(Dataset entries)
[Start of Attachment]
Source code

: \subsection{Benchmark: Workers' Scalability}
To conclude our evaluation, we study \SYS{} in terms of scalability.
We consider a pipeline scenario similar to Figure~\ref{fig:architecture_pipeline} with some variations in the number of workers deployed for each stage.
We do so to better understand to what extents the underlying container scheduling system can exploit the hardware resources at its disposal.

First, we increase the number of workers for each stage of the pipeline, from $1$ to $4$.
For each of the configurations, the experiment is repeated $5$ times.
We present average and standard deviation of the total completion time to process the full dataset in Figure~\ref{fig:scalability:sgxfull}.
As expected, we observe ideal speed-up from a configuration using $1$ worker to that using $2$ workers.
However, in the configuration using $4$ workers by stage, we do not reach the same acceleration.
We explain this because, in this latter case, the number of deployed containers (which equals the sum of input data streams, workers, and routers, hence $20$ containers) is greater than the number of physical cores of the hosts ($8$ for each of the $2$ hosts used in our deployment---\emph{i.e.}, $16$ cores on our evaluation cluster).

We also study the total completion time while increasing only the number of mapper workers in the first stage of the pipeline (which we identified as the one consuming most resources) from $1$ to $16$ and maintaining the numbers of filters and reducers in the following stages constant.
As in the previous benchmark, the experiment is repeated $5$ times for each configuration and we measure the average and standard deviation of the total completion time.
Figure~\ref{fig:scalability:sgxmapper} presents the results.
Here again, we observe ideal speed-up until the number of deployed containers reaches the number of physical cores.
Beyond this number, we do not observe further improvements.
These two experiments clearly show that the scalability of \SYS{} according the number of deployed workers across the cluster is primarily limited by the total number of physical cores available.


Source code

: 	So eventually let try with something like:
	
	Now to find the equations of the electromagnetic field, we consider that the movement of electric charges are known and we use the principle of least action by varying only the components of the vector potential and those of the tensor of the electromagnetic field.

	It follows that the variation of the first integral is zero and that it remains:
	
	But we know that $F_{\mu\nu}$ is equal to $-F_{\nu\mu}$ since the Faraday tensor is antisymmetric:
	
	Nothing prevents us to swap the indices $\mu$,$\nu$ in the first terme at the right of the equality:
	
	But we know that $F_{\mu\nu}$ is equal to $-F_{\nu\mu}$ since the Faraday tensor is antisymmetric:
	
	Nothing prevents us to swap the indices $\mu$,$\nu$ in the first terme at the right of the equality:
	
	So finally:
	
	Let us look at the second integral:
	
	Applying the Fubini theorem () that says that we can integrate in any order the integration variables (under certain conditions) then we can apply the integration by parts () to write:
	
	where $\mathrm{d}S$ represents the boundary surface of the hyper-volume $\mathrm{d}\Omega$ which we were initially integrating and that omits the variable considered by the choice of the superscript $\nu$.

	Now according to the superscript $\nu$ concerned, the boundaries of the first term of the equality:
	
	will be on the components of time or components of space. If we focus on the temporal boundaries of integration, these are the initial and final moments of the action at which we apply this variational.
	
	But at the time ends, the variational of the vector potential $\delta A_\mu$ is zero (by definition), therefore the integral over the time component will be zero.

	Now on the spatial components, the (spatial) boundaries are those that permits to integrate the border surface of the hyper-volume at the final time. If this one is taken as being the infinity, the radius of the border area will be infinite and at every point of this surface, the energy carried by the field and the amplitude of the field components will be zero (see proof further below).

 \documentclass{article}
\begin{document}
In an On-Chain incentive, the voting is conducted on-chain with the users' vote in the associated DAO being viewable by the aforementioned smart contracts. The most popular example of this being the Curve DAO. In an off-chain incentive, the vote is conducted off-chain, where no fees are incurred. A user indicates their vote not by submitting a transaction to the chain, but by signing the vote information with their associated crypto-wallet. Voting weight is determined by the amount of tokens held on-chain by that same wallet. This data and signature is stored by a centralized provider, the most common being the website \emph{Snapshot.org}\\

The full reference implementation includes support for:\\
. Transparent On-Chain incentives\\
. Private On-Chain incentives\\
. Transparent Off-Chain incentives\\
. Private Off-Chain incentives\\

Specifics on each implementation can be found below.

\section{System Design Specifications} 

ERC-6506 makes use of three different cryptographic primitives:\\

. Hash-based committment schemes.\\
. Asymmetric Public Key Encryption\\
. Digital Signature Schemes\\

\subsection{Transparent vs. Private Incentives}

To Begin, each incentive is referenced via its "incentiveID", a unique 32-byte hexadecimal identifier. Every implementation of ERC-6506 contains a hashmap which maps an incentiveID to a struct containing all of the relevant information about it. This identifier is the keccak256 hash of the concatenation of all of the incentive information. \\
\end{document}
[End of Attachment]
[Start of Attachment]
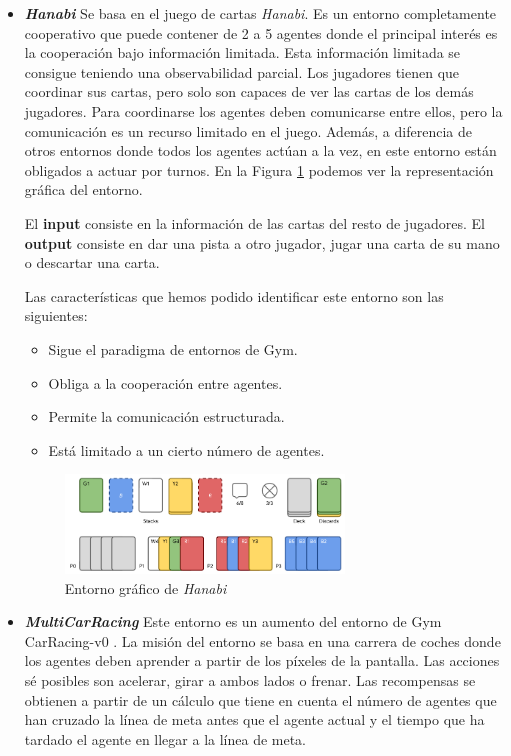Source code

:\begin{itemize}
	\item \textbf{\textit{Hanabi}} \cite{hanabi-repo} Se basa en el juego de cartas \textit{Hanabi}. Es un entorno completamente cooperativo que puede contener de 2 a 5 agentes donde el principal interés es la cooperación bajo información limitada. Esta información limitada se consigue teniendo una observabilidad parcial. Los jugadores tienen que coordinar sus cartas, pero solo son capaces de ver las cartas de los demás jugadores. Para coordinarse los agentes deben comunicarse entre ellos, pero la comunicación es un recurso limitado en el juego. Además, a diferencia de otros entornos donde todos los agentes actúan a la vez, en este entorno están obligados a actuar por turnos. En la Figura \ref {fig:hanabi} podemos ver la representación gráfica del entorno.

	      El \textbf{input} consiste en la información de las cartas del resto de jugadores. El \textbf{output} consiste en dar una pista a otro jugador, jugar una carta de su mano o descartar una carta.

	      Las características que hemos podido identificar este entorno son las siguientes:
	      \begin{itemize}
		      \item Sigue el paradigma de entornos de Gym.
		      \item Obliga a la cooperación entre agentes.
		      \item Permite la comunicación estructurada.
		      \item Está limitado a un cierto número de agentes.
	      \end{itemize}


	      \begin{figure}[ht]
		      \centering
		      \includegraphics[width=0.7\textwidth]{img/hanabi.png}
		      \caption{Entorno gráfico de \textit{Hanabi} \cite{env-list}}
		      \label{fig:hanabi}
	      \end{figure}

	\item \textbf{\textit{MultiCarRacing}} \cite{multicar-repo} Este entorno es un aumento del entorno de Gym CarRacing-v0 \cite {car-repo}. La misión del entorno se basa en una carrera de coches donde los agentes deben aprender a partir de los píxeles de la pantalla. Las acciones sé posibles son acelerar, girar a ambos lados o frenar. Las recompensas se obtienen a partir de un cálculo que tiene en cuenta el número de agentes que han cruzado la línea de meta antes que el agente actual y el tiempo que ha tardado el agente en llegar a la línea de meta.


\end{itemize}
[End of Attachment]
[Start of Attachment]
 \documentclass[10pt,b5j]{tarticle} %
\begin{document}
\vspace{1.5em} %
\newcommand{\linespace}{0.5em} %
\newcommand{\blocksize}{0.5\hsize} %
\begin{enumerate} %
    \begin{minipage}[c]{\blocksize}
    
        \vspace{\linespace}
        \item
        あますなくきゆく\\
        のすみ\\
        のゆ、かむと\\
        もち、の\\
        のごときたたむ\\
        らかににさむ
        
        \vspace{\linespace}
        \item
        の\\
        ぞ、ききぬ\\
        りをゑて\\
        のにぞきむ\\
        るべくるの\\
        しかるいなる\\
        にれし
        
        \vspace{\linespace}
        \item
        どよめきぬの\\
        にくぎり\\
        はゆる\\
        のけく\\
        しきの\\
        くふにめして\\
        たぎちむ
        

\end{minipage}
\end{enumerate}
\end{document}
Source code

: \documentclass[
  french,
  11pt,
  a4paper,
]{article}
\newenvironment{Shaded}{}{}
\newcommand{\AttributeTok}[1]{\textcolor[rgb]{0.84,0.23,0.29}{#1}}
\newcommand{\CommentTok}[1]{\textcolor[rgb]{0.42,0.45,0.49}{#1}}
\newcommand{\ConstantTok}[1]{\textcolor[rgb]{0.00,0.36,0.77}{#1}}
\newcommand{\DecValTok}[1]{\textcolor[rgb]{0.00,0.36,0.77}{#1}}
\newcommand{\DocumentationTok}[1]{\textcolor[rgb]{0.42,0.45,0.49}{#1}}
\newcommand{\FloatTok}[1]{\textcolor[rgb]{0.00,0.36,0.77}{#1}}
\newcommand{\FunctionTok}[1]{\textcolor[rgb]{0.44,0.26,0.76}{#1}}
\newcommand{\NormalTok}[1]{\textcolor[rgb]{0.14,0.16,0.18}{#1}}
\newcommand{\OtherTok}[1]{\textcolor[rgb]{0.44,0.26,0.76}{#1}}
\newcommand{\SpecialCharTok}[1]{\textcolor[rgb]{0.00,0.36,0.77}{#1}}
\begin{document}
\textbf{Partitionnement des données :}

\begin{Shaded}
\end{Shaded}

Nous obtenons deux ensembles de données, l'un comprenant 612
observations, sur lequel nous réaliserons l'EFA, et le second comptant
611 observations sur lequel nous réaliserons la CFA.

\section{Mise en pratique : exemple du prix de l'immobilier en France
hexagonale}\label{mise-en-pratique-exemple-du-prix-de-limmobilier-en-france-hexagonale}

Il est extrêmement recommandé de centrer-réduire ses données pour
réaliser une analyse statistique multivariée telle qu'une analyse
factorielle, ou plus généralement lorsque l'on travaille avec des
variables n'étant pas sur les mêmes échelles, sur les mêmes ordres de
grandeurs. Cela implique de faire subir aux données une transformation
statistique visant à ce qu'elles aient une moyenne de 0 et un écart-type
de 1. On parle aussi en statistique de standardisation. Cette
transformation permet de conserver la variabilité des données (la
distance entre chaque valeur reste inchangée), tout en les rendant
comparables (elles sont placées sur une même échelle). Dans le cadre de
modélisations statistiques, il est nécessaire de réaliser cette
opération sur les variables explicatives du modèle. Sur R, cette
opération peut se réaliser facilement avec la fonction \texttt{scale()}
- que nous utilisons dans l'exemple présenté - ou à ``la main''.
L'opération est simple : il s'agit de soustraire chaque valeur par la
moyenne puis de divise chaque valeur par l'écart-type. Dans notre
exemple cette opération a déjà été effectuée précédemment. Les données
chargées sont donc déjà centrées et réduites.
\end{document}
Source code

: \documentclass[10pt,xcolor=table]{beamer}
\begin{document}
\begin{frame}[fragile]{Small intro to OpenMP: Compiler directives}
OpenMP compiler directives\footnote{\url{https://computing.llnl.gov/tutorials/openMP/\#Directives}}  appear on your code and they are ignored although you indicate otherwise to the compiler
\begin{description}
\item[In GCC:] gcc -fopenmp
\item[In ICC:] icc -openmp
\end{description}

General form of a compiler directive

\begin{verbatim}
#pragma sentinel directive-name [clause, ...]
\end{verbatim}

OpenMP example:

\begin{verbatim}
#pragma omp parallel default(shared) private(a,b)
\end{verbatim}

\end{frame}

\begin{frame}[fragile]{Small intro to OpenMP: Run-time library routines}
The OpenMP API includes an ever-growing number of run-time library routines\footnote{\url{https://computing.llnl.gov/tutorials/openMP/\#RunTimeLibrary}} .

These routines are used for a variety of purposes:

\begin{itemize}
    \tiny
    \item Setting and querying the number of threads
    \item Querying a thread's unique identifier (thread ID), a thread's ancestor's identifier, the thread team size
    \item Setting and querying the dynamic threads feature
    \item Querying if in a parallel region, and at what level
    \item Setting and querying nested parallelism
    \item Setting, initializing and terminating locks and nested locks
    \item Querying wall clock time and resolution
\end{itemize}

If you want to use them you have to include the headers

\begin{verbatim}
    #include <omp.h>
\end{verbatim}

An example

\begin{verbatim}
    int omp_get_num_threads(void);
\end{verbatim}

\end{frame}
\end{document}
[End of Attachment]
- Task prompt
Lines holding the word "type" are the answer; copy every one from the records above.

- Your response
statistique visant à ce qu'elles aient une moyenne de 0 et un écart-type
moyenne puis de divise chaque valeur par l'écart-type. Dans notre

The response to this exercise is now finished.